[GH-ISSUE #14136] Improve ollama pull to handle large models on slow connections #71281

Open
opened 2026-05-05 01:06:32 -05:00 by GiteaMirror · 4 comments
Owner

Originally created by @extreme4all on GitHub (Feb 7, 2026).
Original GitHub issue: https://github.com/ollama/ollama/issues/14136

Ollama Pull: Improving Downloads for Slow Connections

Transparency: co-created with AI

Currently, ollama pull splits blobs into a fixed number of parts (16 by default) with a minimum/maximum part size of 100 MB–1 GB. This can cause problems for users with slow or unstable internet connections, where downloading a single large part (e.g., 1 GB+) may stall or fail, showing little to no progress. i suggest also changing the defaults to 1MB/100MB minimum/maximum part size.

Proposed Solution

Introduce user-configurable flags for download tuning:

  • --parallelism <n> – maximum number of concurrent part downloads
  • --partial-max-size <size> – maximum size of each part
  • --partial-min-size <size> (optional) – minimum size of each part

Behavior

  • Number of parts is computed dynamically based on blob size and the user-specified partial-max-size.
  • Chunks are evenly sized within the min/max constraints.
  • Users with good internet can increase --partial-max-size for fewer, larger chunks.
  • Users with poor internet can lower --partial-max-size to ensure smaller, resumable chunks.
  • --partial-min-size can optionally be omitted to simplify usage.

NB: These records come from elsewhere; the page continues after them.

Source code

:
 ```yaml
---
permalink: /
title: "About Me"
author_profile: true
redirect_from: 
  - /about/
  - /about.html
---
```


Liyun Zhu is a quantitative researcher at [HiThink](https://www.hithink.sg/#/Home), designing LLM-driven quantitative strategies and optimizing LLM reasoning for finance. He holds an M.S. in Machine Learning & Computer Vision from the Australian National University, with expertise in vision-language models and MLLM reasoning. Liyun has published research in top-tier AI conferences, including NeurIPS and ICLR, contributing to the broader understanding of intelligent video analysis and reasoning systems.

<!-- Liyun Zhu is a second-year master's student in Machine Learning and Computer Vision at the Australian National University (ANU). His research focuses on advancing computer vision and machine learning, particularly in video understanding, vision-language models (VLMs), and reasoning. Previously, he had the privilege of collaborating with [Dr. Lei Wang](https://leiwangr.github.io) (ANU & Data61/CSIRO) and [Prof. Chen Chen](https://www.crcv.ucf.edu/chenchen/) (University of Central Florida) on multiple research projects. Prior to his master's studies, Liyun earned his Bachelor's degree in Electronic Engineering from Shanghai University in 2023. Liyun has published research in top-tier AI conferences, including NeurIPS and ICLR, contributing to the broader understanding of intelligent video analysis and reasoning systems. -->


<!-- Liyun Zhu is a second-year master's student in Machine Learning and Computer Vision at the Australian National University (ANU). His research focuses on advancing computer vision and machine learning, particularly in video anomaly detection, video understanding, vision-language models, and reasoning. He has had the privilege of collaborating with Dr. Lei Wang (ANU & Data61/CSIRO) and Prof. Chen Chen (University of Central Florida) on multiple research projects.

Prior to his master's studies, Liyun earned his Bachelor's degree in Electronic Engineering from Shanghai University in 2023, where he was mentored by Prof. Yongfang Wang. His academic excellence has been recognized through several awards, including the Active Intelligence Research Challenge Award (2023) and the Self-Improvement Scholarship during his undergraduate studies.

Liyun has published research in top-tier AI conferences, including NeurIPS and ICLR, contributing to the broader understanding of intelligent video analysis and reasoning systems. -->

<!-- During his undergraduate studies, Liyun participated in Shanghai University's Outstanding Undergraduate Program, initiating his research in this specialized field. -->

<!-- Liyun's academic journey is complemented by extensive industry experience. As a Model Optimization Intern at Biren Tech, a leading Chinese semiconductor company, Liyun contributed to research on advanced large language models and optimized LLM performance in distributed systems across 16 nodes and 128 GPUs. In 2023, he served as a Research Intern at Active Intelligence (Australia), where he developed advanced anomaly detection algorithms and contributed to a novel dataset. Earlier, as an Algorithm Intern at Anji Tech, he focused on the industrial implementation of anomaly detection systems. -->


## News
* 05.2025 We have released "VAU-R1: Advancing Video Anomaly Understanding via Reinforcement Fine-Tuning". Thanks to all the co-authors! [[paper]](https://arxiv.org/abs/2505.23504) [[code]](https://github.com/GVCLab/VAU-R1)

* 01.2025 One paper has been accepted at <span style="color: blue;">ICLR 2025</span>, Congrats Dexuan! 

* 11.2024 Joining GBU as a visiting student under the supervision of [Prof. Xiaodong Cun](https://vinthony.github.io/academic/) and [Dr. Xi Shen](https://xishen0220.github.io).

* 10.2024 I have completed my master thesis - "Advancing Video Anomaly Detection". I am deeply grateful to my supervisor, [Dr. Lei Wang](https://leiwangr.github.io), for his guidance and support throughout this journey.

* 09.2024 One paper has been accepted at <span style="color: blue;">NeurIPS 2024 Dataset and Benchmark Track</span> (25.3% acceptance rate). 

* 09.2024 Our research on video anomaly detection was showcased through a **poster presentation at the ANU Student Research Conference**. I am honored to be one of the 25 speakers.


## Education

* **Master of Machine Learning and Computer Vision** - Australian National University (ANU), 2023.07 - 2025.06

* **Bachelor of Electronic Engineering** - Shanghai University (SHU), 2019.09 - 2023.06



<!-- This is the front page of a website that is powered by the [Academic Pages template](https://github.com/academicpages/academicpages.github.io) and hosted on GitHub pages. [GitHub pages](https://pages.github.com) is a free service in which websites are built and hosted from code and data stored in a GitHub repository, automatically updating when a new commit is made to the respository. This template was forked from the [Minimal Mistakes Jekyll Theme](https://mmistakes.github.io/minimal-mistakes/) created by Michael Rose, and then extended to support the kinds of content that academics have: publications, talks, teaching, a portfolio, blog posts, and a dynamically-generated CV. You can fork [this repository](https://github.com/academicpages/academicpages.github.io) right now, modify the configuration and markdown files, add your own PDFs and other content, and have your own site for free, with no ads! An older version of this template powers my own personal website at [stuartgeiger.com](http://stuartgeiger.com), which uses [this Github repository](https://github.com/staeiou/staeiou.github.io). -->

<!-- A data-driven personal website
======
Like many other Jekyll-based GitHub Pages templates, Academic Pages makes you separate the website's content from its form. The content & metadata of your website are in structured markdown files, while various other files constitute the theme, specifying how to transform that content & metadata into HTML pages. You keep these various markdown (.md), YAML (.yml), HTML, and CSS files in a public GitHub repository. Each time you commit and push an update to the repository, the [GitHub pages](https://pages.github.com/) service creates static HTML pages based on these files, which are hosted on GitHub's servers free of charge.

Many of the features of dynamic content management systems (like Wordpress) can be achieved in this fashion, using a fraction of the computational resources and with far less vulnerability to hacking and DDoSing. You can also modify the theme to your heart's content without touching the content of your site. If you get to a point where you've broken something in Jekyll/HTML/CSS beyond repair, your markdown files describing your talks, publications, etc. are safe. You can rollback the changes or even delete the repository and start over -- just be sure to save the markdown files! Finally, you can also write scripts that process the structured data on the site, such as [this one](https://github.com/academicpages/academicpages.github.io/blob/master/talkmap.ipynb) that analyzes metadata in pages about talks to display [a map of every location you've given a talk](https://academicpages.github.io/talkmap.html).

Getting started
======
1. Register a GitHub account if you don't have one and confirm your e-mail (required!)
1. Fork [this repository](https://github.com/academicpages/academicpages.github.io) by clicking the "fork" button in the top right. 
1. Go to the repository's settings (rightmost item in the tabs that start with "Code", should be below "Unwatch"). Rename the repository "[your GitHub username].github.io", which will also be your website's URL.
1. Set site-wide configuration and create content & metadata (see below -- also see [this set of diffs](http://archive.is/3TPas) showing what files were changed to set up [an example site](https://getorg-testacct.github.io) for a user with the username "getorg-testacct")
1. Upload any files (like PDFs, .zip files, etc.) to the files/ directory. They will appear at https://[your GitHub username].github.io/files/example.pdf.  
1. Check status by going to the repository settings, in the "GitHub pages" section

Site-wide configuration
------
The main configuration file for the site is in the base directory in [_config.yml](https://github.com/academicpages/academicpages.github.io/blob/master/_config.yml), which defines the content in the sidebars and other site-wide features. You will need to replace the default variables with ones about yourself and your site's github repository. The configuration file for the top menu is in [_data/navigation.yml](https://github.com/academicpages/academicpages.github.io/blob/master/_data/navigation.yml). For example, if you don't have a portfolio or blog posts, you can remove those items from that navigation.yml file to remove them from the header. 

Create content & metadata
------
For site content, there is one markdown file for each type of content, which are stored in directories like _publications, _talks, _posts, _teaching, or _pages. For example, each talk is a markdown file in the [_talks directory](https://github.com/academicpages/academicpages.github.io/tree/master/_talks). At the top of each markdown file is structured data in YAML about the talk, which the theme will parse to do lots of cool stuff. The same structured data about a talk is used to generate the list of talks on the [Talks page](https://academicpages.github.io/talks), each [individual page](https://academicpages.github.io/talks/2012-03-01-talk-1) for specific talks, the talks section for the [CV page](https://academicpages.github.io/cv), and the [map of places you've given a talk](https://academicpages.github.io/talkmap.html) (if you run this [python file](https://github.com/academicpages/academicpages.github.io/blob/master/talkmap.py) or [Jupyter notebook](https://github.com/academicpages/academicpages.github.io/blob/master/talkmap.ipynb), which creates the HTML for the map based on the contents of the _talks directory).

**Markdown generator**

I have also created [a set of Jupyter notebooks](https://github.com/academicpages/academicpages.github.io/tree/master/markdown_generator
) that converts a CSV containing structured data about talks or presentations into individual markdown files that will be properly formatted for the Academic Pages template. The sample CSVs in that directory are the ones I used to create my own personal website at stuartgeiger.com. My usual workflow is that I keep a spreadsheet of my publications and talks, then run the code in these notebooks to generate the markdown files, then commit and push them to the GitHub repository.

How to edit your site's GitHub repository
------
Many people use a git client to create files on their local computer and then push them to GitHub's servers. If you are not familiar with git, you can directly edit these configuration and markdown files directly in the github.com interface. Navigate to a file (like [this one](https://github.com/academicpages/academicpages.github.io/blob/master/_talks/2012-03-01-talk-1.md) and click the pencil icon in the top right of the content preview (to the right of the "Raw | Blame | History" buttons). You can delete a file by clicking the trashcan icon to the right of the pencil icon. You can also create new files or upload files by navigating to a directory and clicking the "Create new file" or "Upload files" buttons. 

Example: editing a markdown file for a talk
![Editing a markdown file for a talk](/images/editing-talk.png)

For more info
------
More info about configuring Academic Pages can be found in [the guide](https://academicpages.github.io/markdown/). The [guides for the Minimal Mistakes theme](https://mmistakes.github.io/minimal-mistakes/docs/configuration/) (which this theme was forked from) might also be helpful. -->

Example Implementation in Go

https://github.com/ollama/ollama/blob/main/server/download.go

// https://github.com/ollama/ollama/blob/main/server/download.go#L128
func (b *blobDownload) Prepare(ctx context.Context, requestURL *url.URL, opts *registryOptions) error {
	partFilePaths, err := filepath.Glob(b.Name + "-partial-*")
	if err != nil {
		return err
	}

	b.done = make(chan struct{})

	// TODO: validate if min / max size have changed, if they have than discard existing parts
	for _, partFilePath := range partFilePaths {
		part, err := b.readPart(partFilePath)
		if err != nil {
			return err
		}

		b.Total += part.Size
		b.Completed.Add(part.Completed.Load())
		b.Parts = append(b.Parts, part)
	}
	// https://github.com/ollama/ollama/blob/main/server/download.go#L147
	if len(b.Parts) == 0 {
		resp, err := makeRequestWithRetry(ctx, http.MethodHead, requestURL, nil, nil, opts)
		if err != nil {
			return err
		}
		defer resp.Body.Close()

		b.Total, _ = strconv.ParseInt(resp.Header.Get("Content-Length"), 10, 64)

		// Compute number of parts dynamically based on user-specified max size
		maxPartSize := opts.PartialMaxSize // TODO: e.g., 100 * format.MegaByte
		minPartSize := opts.PartialMinSize // TODO: e.g., 100 * format.MegaByte
		numParts := int(math.Ceil(float64(blobSize) / float64(maxPartSize)))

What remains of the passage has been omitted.